Jusuf Nurkic looked down at the hammer in his hands. In front of him was an immense anvil.
“Is this a dream?” he wondered, casting his eyes around his surroundings. He seemed to be floating in some kind of void; there was no ceiling, no floor, no wall. In the distance he could see specks of radiance that might have been stars, but the light in his immediate vicinity did not have a source. These oddities taken together pointed towards the conclusion that he was currently dreaming.
“This is not a dream, Jusuf,” echoed a voice all around.
“Okay, if this not dream, how I get back to Denver?” Jusuf asked, but the voice either ignored him or chose not to answer.
To the side of the anvil lay a block of some kind of metal. It had been buffed and polished so that the reflections of the stars were perfectly imitated from the sky. Steel, perhaps? Lead? Platinum? Something else? Jusuf set down the hammer and put his hands around the large metallic brick. Expecting to struggle to lift it, he found that it was picked up with no effort whatsoever.
“I don’t believe you. This dream for sure,” Jusuf said.
“This is not a dream, Jusuf,” responded the same echoey voice. “You are at the Anvil of Forging.”
Forging? He was supposed to make something out of this material?
“What I suppose to make?” Jusuf asked.
“The Slavonic gods chose you, for they saw within you the same qualities that they themselves embody: the purity of a pagan priest, the rage of a battle-warrior, the intelligence of an alchemic scholar.”

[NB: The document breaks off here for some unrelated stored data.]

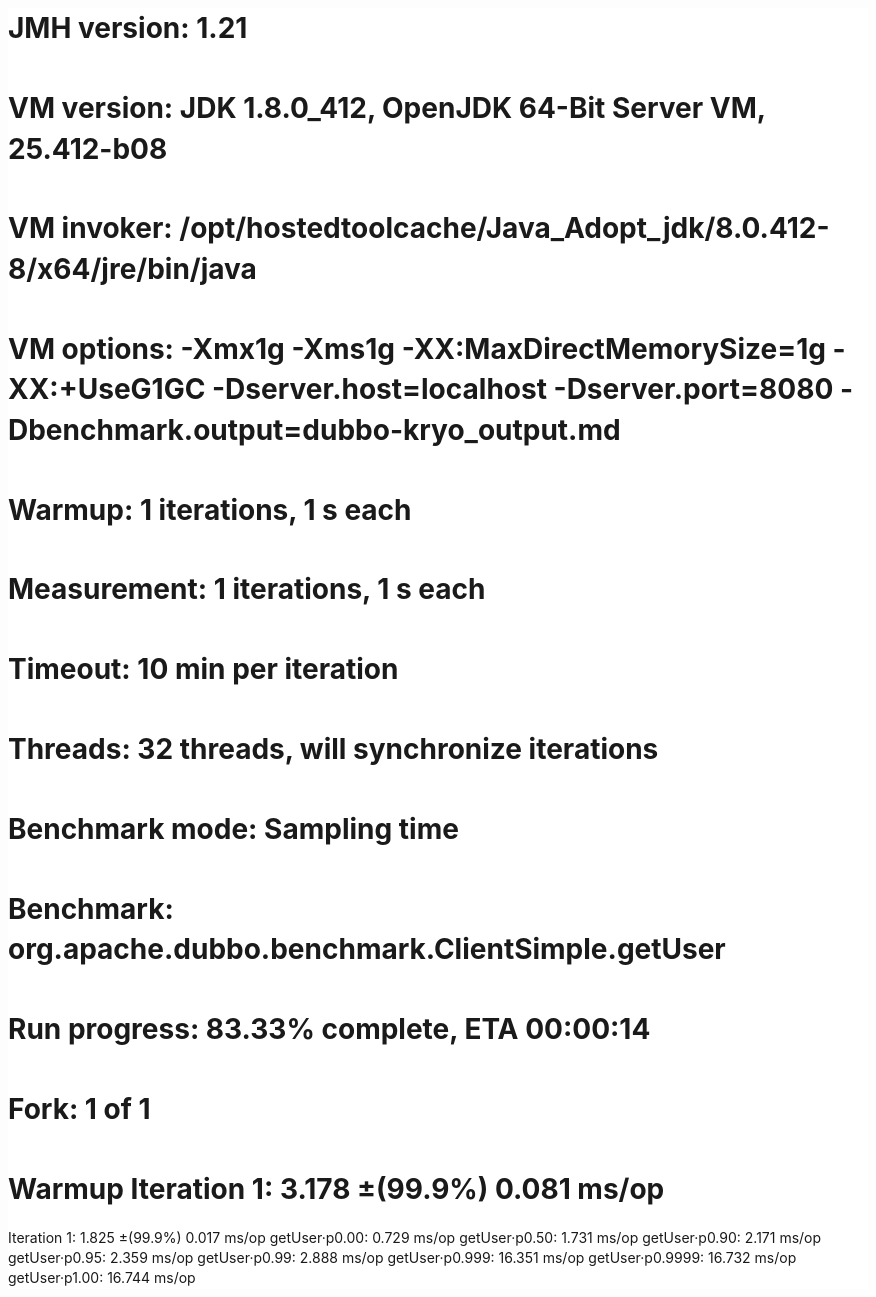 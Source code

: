 
# JMH version: 1.21
# VM version: JDK 1.8.0_412, OpenJDK 64-Bit Server VM, 25.412-b08
# VM invoker: /opt/hostedtoolcache/Java_Adopt_jdk/8.0.412-8/x64/jre/bin/java
# VM options: -Xmx1g -Xms1g -XX:MaxDirectMemorySize=1g -XX:+UseG1GC -Dserver.host=localhost -Dserver.port=8080 -Dbenchmark.output=dubbo-kryo_output.md
# Warmup: 1 iterations, 1 s each
# Measurement: 1 iterations, 1 s each
# Timeout: 10 min per iteration
# Threads: 32 threads, will synchronize iterations
# Benchmark mode: Sampling time
# Benchmark: org.apache.dubbo.benchmark.ClientSimple.getUser

# Run progress: 83.33% complete, ETA 00:00:14
# Fork: 1 of 1
# Warmup Iteration   1: 3.178 ±(99.9%) 0.081 ms/op
Iteration   1: 1.825 ±(99.9%) 0.017 ms/op
                 getUser·p0.00:   0.729 ms/op
                 getUser·p0.50:   1.731 ms/op
                 getUser·p0.90:   2.171 ms/op
                 getUser·p0.95:   2.359 ms/op
                 getUser·p0.99:   2.888 ms/op
                 getUser·p0.999:  16.351 ms/op
                 getUser·p0.9999: 16.732 ms/op
                 getUser·p1.00:   16.744 ms/op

That didn’t answer his question, but Jusuf found himself grasping the hammer in his palm, readying a powerful strike against the hard metal. When he brought the hammer down, the metal was malleable like aluminum, but his senses told him that its true strength was much greater. “Titanium,” whispered his mind, and he knew to trust himself.
Sparks flew as the clanging sound of metal on metal filled his ears. He had entered an almost euphoric frenzy of metalworking, bending the metal this way and that, forming it into the object that the Gods expected of him. Soon, its shape became more defined, and Jusuf saw that he was crafting some kind of helm.

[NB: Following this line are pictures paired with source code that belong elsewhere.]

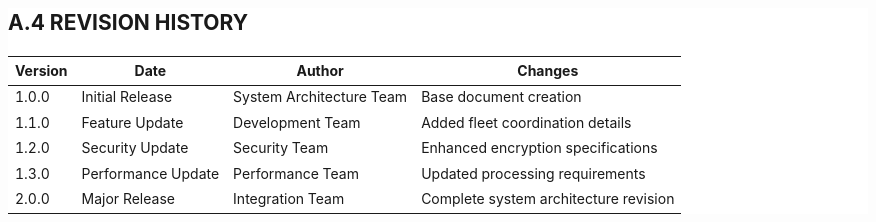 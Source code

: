 ## A.4 REVISION HISTORY

| Version | Date | Author | Changes |
|---------|------|---------|---------|
| 1.0.0 | Initial Release | System Architecture Team | Base document creation |
| 1.1.0 | Feature Update | Development Team | Added fleet coordination details |
| 1.2.0 | Security Update | Security Team | Enhanced encryption specifications |
| 1.3.0 | Performance Update | Performance Team | Updated processing requirements |
| 2.0.0 | Major Release | Integration Team | Complete system architecture revision | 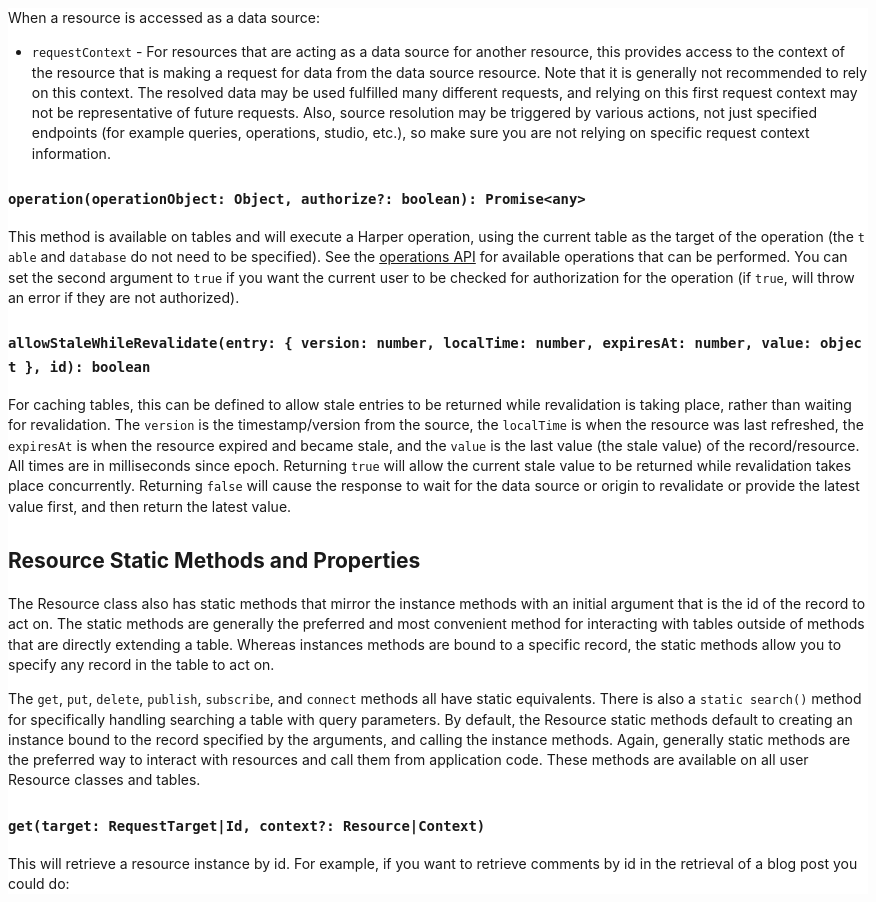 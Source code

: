 When a resource is accessed as a data source:

* `requestContext` - For resources that are acting as a data source for another resource, this provides access to the context of the resource that is making a request for data from the data source resource. Note that it is generally not recommended to rely on this context. The resolved data may be used fulfilled many different requests, and relying on this first request context may not be representative of future requests. Also, source resolution may be triggered by various actions, not just specified endpoints (for example queries, operations, studio, etc.), so make sure you are not relying on specific request context information.

### `operation(operationObject: Object, authorize?: boolean): Promise<any>`

This method is available on tables and will execute a Harper operation, using the current table as the target of the operation (the `table` and `database` do not need to be specified). See the [operations API](../../developers/operations-api/) for available operations that can be performed. You can set the second argument to `true` if you want the current user to be checked for authorization for the operation (if `true`, will throw an error if they are not authorized).

### `allowStaleWhileRevalidate(entry: { version: number, localTime: number, expiresAt: number, value: object }, id): boolean`

For caching tables, this can be defined to allow stale entries to be returned while revalidation is taking place, rather than waiting for revalidation. The `version` is the timestamp/version from the source, the `localTime` is when the resource was last refreshed, the `expiresAt` is when the resource expired and became stale, and the `value` is the last value (the stale value) of the record/resource. All times are in milliseconds since epoch. Returning `true` will allow the current stale value to be returned while revalidation takes place concurrently. Returning `false` will cause the response to wait for the data source or origin to revalidate or provide the latest value first, and then return the latest value.

## Resource Static Methods and Properties

The Resource class also has static methods that mirror the instance methods with an initial argument that is the id of the record to act on. The static methods are generally the preferred and most convenient method for interacting with tables outside of methods that are directly extending a table. Whereas instances methods are bound to a specific record, the static methods allow you to specify any record in the table to act on.

The `get`, `put`, `delete`, `publish`, `subscribe`, and `connect` methods all have static equivalents. There is also a `static search()` method for specifically handling searching a table with query parameters. By default, the Resource static methods default to creating an instance bound to the record specified by the arguments, and calling the instance methods. Again, generally static methods are the preferred way to interact with resources and call them from application code. These methods are available on all user Resource classes and tables.

### `get(target: RequestTarget|Id, context?: Resource|Context)`

This will retrieve a resource instance by id. For example, if you want to retrieve comments by id in the retrieval of a blog post you could do:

A diamond-tipped chisel had seemingly appeared out of nowhere. Jusuf, understanding fully, knew exactly what he was destined to do with it.
On the helmet he chiseled the words: “Rookie of the Year”. Taking his creation from the anvil surface, he placed it on his head, and immediately felt an upwelling of power traverse his body. Then, in an instant, he was back in his Denver apartment, and his out-of-body/out-of-mind experience was over.
However, the titanium ROTY helmet remained perched on his head.